Per eseguire l’opera Renoir frequenta per sei mesi il Moulin
e tra la folla raffigurata si riconoscono numerosi amici e conoscenti
dell’artista. Il soggetto è metropolitano e l’attenzione è rivolta alla
raffigurazione della folla in movimento, che prosegue oltre la cornice, e agli
effetti della luce. Tramite un uso nuovo e libero del colore l’artista cerca di
suggerirci sia il senso del movimento che lo stato d’animo collettivo e la
gioia d’un pomeriggio di festa. La forma è costruita mediante il colore che, a
sua volta, assume un rilievo diverso in relazione al contrasto fra luce e ombra
e fra toni caldi e freddi. Se osserviamo ad esempio le due coppie danzanti a
sinistra, notiamo come i vestiti chiari delle ragazze spiccano contro gli abiti
scuri maschili, definendo di conseguenza sia la forma dei corpi sia la
sensazione del moto. Nella rappresentazione nessun personaggio risulta isolato,
in quanto è inserito in un determinato gruppo (chi balla, chi chiacchiera, chi
siede al tavolino, chi guarda in una certa direzione).
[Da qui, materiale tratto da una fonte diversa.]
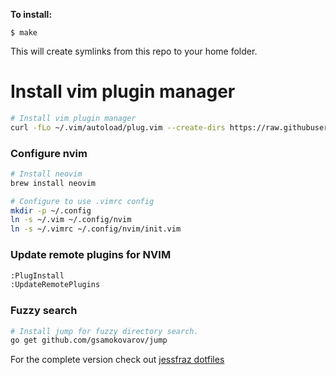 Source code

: 
**To install:** 

```console
$ make
```

This will create symlinks from this repo to your home folder.

# Install vim plugin manager
```bash
# Install vim plugin manager
curl -fLo ~/.vim/autoload/plug.vim --create-dirs https://raw.githubusercontent.com/junegunn/vim-plug/master/plug.vim
```

### Configure nvim
```bash
# Install neovim
brew install neovim

# Configure to use .vimrc config
mkdir -p ~/.config
ln -s ~/.vim ~/.config/nvim
ln -s ~/.vimrc ~/.config/nvim/init.vim
```

### Update remote plugins for NVIM
```bash
:PlugInstall
:UpdateRemotePlugins
```

### Fuzzy search
```bash
# Install jump for fuzzy directory search.
go get github.com/gsamokovarov/jump
```

For the complete version check out [jessfraz dotfiles](https://github.com/jessfraz/dotfiles)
L’insieme di questi
gruppi, inondati dalla luce tremolante che filtra dalle fronde degli alberi,
determina la profondità prospettica dell’intera scena. La sedia in primo piano
spicca per i riflessi giallo-oro, il terreno, screziato di rosa e di azzurro,
fa risaltare le due figure che si muovono al centro della pista, i vestiti
chiari appaiono più luminosi e vibranti essendo accostati agli abiti scuri.